Okay, okay, vielleicht bin ich ein wenig paranoid. Aber wohl habe ich mich trotzdem nicht gefühlt, als ich zu Beginn der Woche einen fast vierstelligen Betrag vom Bankschalter 50 Meter bis zum Parkplatz getragen habe, dann zur Post und da dann wieder von einem Parkplatz 200 Meter bis zum Schalter.

Dort wartete ein Paket auf mich, das per Nachnahme bezahlt werden wollte. Ich kann mich nicht erinnern, wann ich zuletzt so viel Geld mit mir herum getragen habe wie für diesen Gang. Doch, jetzt fällt es mir ein: Als ich ein Auto nach Osteuropa verkauft hatte. Da ging das Geld unmittelbar auf die Bank. Bloß weg mit dem Bargeld...

Die 250 Meter auf offener Straße waren Meter voller Adrenalin und Anspannung. Da wurde jede Oma zu einem potentiellen Straftäter. Jede Mutter mit Kinderwagen zu einem vermeintlichen Späher des organisierten Verbrechens. Das Schlimmste war aber das Warten am Schalter.
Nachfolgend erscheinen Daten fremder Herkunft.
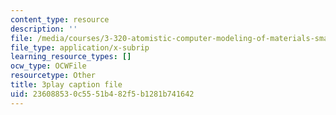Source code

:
 ```yaml
---
content_type: resource
description: ''
file: /media/courses/3-320-atomistic-computer-modeling-of-materials-sma-5107-spring-2005/236088530c5551b482f5b1281b741642_U5SKba2lCuw.vtt
file_type: application/x-subrip
learning_resource_types: []
ocw_type: OCWFile
resourcetype: Other
title: 3play caption file
uid: 23608853-0c55-51b4-82f5-b1281b741642
---
```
Fast 25 Minuten stand ich da, während sich eine Frau vor mir zwischen Druckpapier und Abziehbildchen für eine neue Anlageform für ihre Rente überzeugen ließ. Und wenn ich schon vorher nervös war, so steigerte sich meine innere Unruhe jetzt fast zu einer ohnmächtigen Wut... Kann die das nicht in einem seriösen Hinterzimmer tun?

Aber so hatte ich wieder die Möglichkeit darüber nachzudenken, was EC-Karten eigentlich so nützlich macht. Eine verlorene oder gestohlene Plastikkarte lässt sich sperren, verlorene oder gestohlene Scheine sind nur genau das – verloren oder gestohlen. So einfach ist das. Da war sie dann plötzlich wieder die Frage: Warum verzichte ich eigentlich?

Während diese Fragen so in meinem Kopf kreisten, verhalf mir plötzlich ein Anblick zur inneren Gelassenheit: Am Nebenschalter packte die Kassiererin vom Fleischstand des Einkaufszentrums die Tagesannahmen auf den Tisch. Dem Berg 50-Euro-Scheine nach zu urteilen, waren das mehrere Tausend Euro. Da wirkte der Betrag, den ich in der Tasche hatte, geradezu lächerlich. Die hatte sie in ihren Wursttüten quer durch den Konsumtempel getragen – vorbei an Frauen mit Kinderwagen und an Omas. Und sie sah völlig relaxt aus. Vielleicht bin ich wirklich paranoid.